To successfully address the needs of these legacy branches, bankers should conduct a strategic exercise that analyzes the totality of the bank’s retail delivery and focuses on the three main integrative aspects of a network:

  • The Brand, as defined by the images and perceptions that one associates with an organization; the way you go to market; the way in which you differentiate your offering to create loyalty.

  • The Place, as defined by the physical (and in some instances virtual) platforms in which an organization interacts and conducts business with its customers.

  • The Culture, as defined by the values held in common among staff as to the purpose of the organization and its methods to connect customer needs with products and services provided.

The integration of all three components leads to the creation of a differentiated customer experience, as well as to greater competitive advantage. This does not mean, however, that every branch location needs to receive the same exact treatment or level of investment.
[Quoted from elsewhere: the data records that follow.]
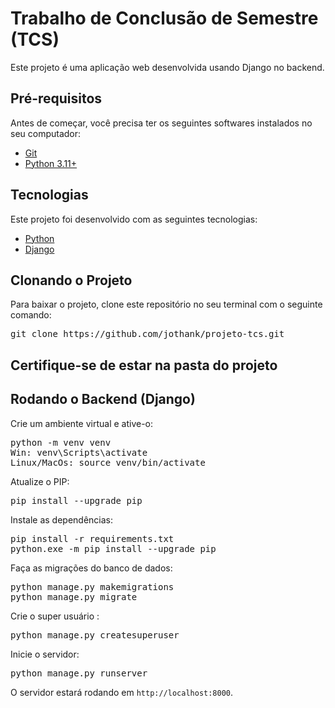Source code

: <h1>Trabalho de Conclusão de Semestre (TCS)</h1>

<p>Este projeto é uma aplicação web desenvolvida usando Django no backend.</p>

<h2>Pré-requisitos</h2>

<p>Antes de começar, você precisa ter os seguintes softwares instalados no seu computador:</p>
<ul>
  <li><a href="https://git-scm.com">Git</a></li>
  <li><a href="https://www.python.org/downloads/">Python 3.11+</a></li>
</ul>

<h2>Tecnologias</h2>

<p>Este projeto foi desenvolvido com as seguintes tecnologias:</p>

<ul>
  <li><a href="https://www.python.org/">Python</a></li>
  <li><a href="https://www.djangoproject.com/">Django</a></li>
</ul>

<h2>Clonando o Projeto</h2>

<p>Para baixar o projeto, clone este repositório no seu terminal com o seguinte comando:</p>

<pre>
git clone https://github.com/jothank/projeto-tcs.git
</pre>

<h2>Certifique-se de estar na pasta do projeto</h2>

<h2>Rodando o Backend (Django)</h2>

<p>Crie um ambiente virtual e ative-o:</p>

<pre>
python -m venv venv
Win: venv\Scripts\activate
Linux/MacOs: source venv/bin/activate
</pre>

<p>Atualize o PIP:</p>

<pre>
pip install --upgrade pip
</pre>

<p>Instale as dependências:</p>

<pre>
pip install -r requirements.txt
python.exe -m pip install --upgrade pip
</pre>

<p>Faça as migrações do banco de dados:</p>

<pre>
python manage.py makemigrations
python manage.py migrate
</pre>

<p>Crie o super usuário :</p>

<pre>
python manage.py createsuperuser
</pre>

<p>Inicie o servidor:</p>

<pre>
python manage.py runserver
</pre>

<p>O servidor estará rodando em <code>http://localhost:8000</code>.</p>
By developing a unique set of tools that address the brand, place and culture triad, the bank will be able to unify its image and customer experience to levels consistent with those newer locations that have received a more substantial investment.

Although there are several ways to approach this issue, several industry players have established an intervention hierarchy that takes into consideration, not only a branch’s current performance, but its desired potential. While some mature branches may get a quick make-over to conform to a particular brand’s image, other more promising locations may receive a more robust, and thus more costly, remodel.

By surveying and acting upon this legacy network, financial institutions will be able to discover more efficient ways of allocating capital. Like savvy retailers everywhere, bankers are beginning to examine, in a more systematic manner, the ultimate payback of capital spent in specific retail locations that they build or inherit.

Although consistently calculating the actual return on these projects will depend on the particular nature of data gathering and analysis for each institution, three simple steps can be followed in determining a legacy program payback.

First, make sure you clearly establish your parameters and determine how much “lift” you would need at each branch to pay for the program. This can be achieved by establishing beforehand the average investment per location and the desired timeframe to pay for the program.

Second, identify how you will arrive at the lift, in terms of the products and services mix, as well as the expected average annual balances, to be able to pay for the branch program once it is completed.

Third, establish exact targets to achieve the payback or required lift. The reasoning – your investment will pay off by selling a specific number of additional products or services at that retail location, over a specified period of time.

It all comes down to finding the best way to allocate your institution’s limited resources. In the end, those bankers who apply insightful analysis and judicious measures will successfully redefine and optimize their branch network.